Record set:
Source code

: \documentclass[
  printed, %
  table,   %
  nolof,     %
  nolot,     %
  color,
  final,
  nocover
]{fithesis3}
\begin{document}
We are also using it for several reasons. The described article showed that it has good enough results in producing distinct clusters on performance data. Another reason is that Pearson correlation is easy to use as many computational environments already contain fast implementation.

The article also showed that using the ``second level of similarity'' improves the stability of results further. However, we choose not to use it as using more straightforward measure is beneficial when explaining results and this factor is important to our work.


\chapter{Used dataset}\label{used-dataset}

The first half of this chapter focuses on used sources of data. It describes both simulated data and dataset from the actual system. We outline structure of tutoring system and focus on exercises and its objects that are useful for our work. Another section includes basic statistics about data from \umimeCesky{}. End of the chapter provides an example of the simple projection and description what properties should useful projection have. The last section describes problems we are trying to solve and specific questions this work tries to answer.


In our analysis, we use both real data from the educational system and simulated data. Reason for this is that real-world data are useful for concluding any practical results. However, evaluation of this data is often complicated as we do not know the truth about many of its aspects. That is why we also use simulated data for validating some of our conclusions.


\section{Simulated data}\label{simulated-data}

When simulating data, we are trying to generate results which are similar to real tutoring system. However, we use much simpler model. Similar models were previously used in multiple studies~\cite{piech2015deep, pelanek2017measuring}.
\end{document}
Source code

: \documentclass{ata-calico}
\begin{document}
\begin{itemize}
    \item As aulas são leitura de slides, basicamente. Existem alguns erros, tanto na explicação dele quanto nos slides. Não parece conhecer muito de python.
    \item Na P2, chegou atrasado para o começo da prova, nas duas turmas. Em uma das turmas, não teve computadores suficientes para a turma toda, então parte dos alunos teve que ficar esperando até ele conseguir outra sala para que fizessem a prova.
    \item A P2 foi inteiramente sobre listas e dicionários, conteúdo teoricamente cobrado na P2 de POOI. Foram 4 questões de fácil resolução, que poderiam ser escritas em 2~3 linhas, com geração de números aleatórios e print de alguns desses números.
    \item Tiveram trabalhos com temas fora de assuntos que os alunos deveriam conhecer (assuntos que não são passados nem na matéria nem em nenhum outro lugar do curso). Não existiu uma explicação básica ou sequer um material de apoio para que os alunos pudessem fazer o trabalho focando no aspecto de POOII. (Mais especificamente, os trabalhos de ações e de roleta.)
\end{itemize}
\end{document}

Prompt: Output the listing above in full. Every line must match.

Written answer:
Source code

: \documentclass[
  printed, %
  table,   %
  nolof,     %
  nolot,     %
  color,
  final,
  nocover
]{fithesis3}
\begin{document}
We are also using it for several reasons. The described article showed that it has good enough results in producing distinct clusters on performance data. Another reason is that Pearson correlation is easy to use as many computational environments already contain fast implementation.

The article also showed that using the ``second level of similarity'' improves the stability of results further. However, we choose not to use it as using more straightforward measure is beneficial when explaining results and this factor is important to our work.


\chapter{Used dataset}\label{used-dataset}

The first half of this chapter focuses on used sources of data. It describes both simulated data and dataset from the actual system. We outline structure of tutoring system and focus on exercises and its objects that are useful for our work. Another section includes basic statistics about data from \umimeCesky{}. End of the chapter provides an example of the simple projection and description what properties should useful projection have. The last section describes problems we are trying to solve and specific questions this work tries to answer.


In our analysis, we use both real data from the educational system and simulated data. Reason for this is that real-world data are useful for concluding any practical results. However, evaluation of this data is often complicated as we do not know the truth about many of its aspects. That is why we also use simulated data for validating some of our conclusions.


\section{Simulated data}\label{simulated-data}

When simulating data, we are trying to generate results which are similar to real tutoring system. However, we use much simpler model. Similar models were previously used in multiple studies~\cite{piech2015deep, pelanek2017measuring}.
\end{document}
Source code

: \documentclass{ata-calico}
\begin{document}
\begin{itemize}
    \item As aulas são leitura de slides, basicamente. Existem alguns erros, tanto na explicação dele quanto nos slides. Não parece conhecer muito de python.
    \item Na P2, chegou atrasado para o começo da prova, nas duas turmas. Em uma das turmas, não teve computadores suficientes para a turma toda, então parte dos alunos teve que ficar esperando até ele conseguir outra sala para que fizessem a prova.
    \item A P2 foi inteiramente sobre listas e dicionários, conteúdo teoricamente cobrado na P2 de POOI. Foram 4 questões de fácil resolução, que poderiam ser escritas em 2~3 linhas, com geração de números aleatórios e print de alguns desses números.
    \item Tiveram trabalhos com temas fora de assuntos que os alunos deveriam conhecer (assuntos que não são passados nem na matéria nem em nenhum outro lugar do curso). Não existiu uma explicação básica ou sequer um material de apoio para que os alunos pudessem fazer o trabalho focando no aspecto de POOII. (Mais especificamente, os trabalhos de ações e de roleta.)
\end{itemize}
\end{document}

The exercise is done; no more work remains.